Figure out how many lines in these records contain "following". Only the number belongs in the reply.
--
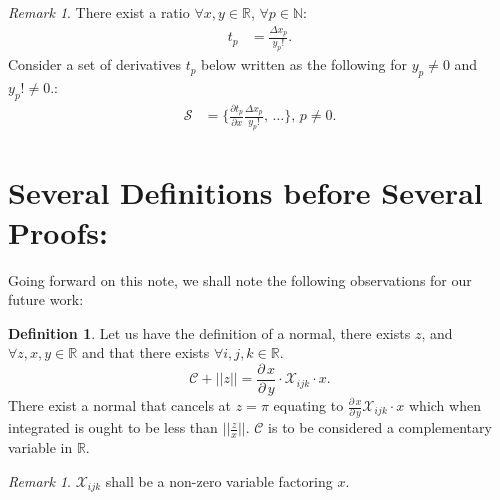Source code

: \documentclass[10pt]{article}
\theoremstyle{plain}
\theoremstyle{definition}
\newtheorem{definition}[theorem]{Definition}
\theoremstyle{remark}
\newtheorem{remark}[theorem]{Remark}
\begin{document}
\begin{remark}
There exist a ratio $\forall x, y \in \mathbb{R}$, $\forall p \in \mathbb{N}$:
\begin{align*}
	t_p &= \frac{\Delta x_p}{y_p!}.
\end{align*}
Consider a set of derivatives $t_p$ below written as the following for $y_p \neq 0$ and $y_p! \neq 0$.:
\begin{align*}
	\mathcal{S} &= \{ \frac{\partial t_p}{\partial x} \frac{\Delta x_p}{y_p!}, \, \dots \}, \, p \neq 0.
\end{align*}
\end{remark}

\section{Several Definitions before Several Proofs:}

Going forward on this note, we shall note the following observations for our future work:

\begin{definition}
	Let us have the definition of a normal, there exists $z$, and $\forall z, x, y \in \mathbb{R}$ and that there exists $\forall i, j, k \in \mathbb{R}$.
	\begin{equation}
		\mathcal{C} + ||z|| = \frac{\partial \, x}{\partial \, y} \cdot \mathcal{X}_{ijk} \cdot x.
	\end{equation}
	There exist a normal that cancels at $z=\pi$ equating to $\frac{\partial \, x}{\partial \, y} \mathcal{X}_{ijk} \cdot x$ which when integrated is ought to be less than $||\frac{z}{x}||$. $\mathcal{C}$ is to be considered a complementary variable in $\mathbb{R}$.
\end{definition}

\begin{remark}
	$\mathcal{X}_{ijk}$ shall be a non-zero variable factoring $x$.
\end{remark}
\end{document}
--
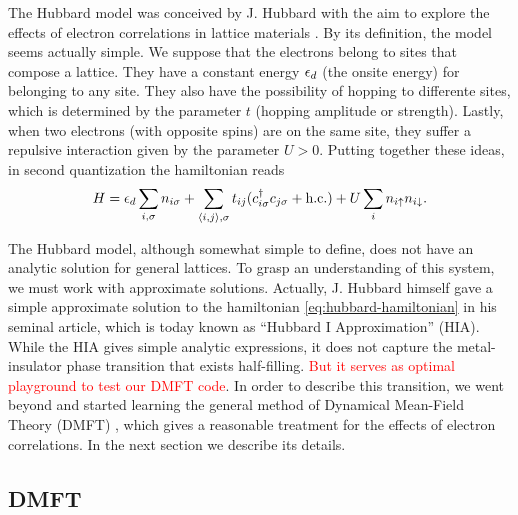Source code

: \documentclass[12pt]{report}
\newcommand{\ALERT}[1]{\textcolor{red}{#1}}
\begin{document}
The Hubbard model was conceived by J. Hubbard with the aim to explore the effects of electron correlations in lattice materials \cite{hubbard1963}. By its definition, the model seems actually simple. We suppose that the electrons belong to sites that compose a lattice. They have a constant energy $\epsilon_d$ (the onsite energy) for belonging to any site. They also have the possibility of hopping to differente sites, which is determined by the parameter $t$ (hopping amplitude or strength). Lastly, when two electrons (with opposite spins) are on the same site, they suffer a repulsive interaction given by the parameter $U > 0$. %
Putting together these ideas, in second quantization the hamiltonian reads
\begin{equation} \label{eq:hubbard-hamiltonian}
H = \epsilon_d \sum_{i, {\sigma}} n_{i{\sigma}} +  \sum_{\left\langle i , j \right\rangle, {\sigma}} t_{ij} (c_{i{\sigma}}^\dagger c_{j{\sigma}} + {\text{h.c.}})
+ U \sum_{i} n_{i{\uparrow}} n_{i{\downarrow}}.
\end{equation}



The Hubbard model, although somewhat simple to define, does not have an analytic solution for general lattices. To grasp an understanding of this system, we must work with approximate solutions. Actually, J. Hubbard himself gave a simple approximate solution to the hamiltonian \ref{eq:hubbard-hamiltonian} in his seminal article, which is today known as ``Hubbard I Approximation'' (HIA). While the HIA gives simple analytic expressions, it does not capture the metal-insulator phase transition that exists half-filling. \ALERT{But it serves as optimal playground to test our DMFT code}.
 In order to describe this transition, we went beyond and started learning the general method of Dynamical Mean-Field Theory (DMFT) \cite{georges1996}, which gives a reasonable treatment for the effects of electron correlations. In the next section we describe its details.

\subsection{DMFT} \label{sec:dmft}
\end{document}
--
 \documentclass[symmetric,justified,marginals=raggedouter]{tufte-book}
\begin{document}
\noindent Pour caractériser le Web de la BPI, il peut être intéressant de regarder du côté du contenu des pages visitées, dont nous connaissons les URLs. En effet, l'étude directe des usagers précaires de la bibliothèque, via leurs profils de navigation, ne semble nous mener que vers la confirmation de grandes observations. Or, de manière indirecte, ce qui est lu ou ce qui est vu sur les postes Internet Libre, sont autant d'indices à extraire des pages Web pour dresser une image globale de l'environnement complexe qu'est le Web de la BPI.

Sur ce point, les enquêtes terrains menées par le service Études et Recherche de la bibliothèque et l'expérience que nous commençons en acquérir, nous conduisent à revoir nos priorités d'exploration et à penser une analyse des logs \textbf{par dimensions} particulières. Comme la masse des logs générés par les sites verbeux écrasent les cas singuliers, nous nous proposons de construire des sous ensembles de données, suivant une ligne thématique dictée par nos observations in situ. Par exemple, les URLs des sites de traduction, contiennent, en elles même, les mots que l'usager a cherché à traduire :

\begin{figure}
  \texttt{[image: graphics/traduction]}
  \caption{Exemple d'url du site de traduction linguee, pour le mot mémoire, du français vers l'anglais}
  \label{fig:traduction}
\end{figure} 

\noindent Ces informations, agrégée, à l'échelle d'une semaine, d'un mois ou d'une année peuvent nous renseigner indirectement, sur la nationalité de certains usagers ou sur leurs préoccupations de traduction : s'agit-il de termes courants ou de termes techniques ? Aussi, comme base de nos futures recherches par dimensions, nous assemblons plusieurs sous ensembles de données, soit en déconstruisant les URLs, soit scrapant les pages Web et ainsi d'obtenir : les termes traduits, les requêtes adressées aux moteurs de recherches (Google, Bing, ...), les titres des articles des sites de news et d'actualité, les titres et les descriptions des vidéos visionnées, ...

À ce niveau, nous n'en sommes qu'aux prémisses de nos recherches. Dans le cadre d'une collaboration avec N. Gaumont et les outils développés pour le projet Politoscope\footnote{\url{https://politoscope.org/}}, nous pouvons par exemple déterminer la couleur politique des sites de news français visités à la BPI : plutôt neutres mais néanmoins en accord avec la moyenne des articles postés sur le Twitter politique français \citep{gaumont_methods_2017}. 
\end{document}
--
→ REPLY TO THE EXERCISE
2